Wine estate in Western Cape, South Africa

Rietvallei Wine Estate is one of South Africa's oldest family-owned wine estates in the Robertson Wine Valley, Western Cape. The estate has been in the Burger family for six generations and is situated in the Klaas Voogds Valley. It covers a total area of 250 hectares, with 99 hectares dedicated to vineyards.

==History==
The estate was acquired in 1864 by Alwyn Burger for his son, Jacobus Francois Burger, who founded Rietvallei Wine Estate. Since its establishment, the estate has remained in the family and continues to be managed by the Burger family. Rietvallei is believed to be the oldest wine farm in the Robertson region.
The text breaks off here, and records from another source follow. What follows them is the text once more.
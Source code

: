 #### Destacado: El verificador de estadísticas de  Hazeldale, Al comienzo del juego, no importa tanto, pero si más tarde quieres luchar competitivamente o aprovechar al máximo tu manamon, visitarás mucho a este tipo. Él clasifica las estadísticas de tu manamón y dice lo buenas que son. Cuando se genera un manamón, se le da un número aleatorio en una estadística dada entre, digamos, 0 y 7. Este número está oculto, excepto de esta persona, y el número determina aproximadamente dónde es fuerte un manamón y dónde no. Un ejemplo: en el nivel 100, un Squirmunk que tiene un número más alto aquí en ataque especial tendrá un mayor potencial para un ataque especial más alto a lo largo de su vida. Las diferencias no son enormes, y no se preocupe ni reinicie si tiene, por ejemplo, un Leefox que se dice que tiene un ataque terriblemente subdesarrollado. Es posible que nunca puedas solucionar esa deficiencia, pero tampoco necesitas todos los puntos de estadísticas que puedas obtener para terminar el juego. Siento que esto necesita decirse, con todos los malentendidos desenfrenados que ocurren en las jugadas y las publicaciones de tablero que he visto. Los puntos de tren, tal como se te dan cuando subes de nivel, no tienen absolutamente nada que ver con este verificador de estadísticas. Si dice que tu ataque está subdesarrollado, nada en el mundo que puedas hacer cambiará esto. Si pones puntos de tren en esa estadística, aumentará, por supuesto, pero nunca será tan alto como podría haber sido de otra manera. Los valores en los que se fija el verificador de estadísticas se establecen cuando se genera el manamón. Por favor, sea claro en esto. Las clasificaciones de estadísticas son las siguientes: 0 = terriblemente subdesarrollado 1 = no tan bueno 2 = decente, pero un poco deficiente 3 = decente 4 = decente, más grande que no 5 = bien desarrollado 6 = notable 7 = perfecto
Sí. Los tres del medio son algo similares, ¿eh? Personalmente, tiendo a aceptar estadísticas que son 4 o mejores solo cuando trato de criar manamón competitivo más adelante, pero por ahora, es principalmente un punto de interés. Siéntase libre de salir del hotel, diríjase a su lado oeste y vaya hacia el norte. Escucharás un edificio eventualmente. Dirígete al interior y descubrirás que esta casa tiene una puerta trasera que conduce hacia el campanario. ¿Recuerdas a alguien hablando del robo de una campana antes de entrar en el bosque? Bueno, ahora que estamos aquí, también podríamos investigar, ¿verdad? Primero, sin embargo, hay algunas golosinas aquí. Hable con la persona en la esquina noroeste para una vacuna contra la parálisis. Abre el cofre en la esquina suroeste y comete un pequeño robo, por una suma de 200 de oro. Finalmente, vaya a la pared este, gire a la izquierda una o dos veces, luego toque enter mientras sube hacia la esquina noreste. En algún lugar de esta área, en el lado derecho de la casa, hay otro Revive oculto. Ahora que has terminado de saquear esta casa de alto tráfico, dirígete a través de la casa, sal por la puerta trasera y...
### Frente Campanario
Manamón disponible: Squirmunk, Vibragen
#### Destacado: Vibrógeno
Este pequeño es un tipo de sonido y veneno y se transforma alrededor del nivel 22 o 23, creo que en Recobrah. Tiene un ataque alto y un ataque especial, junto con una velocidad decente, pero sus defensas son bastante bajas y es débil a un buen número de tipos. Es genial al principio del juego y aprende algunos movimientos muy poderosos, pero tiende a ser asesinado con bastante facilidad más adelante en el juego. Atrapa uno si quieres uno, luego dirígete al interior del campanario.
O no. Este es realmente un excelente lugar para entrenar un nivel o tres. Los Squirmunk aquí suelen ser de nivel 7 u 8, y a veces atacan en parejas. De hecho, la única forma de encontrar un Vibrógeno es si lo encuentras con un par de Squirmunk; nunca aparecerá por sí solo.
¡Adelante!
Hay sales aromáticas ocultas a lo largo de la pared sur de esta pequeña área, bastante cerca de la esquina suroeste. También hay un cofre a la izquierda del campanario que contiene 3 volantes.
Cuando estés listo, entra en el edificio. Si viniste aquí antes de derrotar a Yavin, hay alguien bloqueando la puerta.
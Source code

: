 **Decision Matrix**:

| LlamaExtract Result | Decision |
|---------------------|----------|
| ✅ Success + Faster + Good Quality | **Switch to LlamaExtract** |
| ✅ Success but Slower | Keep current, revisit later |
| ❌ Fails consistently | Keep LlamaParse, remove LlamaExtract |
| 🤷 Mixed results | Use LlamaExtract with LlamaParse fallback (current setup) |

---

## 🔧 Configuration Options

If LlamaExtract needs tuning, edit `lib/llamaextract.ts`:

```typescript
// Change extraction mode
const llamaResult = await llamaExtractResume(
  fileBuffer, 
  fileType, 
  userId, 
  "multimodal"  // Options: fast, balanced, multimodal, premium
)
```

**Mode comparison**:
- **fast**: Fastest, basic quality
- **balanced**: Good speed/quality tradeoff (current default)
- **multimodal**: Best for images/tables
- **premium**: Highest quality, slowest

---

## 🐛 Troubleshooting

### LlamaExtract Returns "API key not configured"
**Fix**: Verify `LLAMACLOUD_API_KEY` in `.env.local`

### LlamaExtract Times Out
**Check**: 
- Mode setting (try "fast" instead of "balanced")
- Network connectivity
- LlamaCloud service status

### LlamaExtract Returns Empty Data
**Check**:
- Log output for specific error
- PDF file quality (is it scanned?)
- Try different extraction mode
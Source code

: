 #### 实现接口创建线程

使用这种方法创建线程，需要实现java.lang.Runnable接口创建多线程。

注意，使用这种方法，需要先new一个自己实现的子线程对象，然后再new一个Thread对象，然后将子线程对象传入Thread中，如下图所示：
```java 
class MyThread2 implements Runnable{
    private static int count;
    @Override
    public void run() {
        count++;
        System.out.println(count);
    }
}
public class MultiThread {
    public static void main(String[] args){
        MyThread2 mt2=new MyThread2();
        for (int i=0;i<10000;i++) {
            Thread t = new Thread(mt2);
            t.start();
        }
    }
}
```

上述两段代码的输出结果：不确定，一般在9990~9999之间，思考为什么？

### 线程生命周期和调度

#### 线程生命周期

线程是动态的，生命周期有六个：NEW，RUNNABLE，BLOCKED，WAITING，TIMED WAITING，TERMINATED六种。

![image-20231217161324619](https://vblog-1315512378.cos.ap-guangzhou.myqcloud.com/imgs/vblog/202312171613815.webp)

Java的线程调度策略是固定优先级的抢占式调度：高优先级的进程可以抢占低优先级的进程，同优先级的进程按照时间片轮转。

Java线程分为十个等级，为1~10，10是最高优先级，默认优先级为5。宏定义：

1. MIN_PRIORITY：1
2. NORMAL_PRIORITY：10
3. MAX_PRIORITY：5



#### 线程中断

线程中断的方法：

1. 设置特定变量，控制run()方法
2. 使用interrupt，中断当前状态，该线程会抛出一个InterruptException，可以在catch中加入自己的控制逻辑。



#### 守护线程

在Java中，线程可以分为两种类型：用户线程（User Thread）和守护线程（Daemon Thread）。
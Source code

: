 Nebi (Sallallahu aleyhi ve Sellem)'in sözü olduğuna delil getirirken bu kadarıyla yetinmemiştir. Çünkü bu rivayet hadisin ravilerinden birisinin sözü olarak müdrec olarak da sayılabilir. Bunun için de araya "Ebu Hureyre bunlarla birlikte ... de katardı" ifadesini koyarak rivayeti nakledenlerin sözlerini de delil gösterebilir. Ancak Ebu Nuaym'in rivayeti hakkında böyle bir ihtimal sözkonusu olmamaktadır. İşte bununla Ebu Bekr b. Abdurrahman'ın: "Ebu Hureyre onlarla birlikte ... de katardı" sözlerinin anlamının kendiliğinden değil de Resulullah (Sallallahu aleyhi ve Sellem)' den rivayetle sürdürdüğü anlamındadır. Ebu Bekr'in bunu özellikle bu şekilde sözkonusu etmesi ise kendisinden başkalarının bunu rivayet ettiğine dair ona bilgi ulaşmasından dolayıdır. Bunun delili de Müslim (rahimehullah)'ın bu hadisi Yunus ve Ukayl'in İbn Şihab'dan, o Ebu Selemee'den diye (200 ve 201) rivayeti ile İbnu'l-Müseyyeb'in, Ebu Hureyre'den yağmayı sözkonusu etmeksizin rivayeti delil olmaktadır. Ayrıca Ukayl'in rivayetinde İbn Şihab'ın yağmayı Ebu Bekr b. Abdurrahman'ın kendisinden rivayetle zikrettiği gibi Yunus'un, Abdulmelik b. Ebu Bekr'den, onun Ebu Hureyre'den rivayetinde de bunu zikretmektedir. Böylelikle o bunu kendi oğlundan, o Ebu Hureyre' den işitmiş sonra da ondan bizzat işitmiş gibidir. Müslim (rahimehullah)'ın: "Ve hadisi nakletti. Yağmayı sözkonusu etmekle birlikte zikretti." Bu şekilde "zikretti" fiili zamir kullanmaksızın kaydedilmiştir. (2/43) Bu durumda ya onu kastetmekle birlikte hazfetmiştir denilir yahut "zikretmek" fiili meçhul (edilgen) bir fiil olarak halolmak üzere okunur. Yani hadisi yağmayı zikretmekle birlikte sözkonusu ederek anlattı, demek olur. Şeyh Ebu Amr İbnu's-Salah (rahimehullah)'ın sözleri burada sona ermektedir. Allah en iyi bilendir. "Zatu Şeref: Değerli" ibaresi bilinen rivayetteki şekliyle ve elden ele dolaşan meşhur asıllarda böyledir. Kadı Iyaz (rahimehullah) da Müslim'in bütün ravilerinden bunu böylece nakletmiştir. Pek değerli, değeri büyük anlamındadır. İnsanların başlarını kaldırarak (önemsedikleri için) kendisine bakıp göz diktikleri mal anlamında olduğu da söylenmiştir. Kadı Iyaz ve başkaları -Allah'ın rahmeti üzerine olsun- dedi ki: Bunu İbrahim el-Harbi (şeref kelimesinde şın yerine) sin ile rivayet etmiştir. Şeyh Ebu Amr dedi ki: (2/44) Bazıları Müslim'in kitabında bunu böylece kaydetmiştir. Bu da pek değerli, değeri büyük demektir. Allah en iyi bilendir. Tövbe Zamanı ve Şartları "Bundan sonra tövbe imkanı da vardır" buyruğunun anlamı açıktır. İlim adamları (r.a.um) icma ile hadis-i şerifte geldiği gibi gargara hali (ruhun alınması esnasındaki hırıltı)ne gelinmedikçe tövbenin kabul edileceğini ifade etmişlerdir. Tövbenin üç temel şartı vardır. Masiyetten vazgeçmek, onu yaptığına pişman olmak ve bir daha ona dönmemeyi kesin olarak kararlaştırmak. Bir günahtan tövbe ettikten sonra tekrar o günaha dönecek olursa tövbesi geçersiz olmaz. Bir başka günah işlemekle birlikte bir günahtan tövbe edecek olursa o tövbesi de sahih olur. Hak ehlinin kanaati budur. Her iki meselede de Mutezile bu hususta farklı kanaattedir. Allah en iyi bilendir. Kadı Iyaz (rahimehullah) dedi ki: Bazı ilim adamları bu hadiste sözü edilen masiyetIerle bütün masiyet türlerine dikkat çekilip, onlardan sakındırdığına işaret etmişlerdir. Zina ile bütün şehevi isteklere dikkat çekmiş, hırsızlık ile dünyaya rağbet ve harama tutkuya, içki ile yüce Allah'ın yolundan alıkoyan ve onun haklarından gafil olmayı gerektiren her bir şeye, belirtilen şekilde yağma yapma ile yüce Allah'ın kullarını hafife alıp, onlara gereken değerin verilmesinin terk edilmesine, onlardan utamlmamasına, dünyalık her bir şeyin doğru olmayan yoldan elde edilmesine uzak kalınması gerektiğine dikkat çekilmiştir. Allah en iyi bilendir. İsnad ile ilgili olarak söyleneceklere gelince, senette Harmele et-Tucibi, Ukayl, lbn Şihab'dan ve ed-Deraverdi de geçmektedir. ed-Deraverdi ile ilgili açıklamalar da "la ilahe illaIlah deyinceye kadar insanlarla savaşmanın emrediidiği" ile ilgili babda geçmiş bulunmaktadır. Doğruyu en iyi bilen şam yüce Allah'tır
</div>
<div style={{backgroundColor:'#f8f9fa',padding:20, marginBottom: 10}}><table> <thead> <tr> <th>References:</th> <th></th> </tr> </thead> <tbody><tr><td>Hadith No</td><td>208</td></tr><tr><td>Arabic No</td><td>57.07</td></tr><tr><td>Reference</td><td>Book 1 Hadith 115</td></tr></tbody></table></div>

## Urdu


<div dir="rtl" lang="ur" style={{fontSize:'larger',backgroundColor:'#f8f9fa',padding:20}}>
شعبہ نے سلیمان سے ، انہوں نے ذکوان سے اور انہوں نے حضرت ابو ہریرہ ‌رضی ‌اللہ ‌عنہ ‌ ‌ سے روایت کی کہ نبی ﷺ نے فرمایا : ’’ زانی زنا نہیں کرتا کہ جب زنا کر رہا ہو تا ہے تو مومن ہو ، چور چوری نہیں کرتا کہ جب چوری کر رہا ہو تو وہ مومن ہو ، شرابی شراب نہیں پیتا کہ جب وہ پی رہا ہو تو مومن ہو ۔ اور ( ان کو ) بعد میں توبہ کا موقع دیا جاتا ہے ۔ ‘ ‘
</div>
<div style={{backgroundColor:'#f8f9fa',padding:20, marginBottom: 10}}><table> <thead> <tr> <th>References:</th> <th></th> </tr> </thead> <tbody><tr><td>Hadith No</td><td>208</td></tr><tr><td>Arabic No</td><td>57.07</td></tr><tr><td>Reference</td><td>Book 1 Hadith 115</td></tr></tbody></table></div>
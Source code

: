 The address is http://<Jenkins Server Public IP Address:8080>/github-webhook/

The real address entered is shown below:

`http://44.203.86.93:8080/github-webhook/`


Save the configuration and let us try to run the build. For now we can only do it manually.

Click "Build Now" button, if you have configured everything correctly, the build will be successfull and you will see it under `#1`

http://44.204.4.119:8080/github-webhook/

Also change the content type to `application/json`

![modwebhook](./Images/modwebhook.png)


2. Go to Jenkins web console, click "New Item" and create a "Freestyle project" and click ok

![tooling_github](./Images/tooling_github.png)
== Vineyards and Terroir ==
Rietvallei Wine Estate cultivates a mix of white and red noble grape varieties, with approximately 63% of the vineyards planted with white cultivars and 33% with red. The estate features a variety of soil types, including red calcareous clay loam, deep calcareous loam, and sandy alluvial soil. These soil compositions are said to contribute to the unique flavour and aroma of the estate’s wines, enhancing the natural sweetness and concentration of the grapes.

== Muscadel 1908 Vineyard ==
One of the estate’s most notable features is its historic vineyard, planted in 1908 with the Red Muscadel grape variety. This vineyard is recognized as the oldest of its kind in South Africa. Rietvallei produces a single-vineyard fortified wine from this vineyard called Rietvallei 1908 Muscadel. Older vintages of this wine have been featured at the Nederburg Auction, which was renamed the Cape Fine & Rare Wine Auction in 2019.

== Wine Production ==
Rietvallei produces a wide range of wines, including Sauvignon Blanc, Chardonnay, Chenin Blanc, Cabernet Sauvignon, Cabernet Franc, Petit Verdot, and Cinsaut. Additionally, the estate produces several wine labels, including Rietvallei Estate, Burger Family Wines, John B, and Stonedale.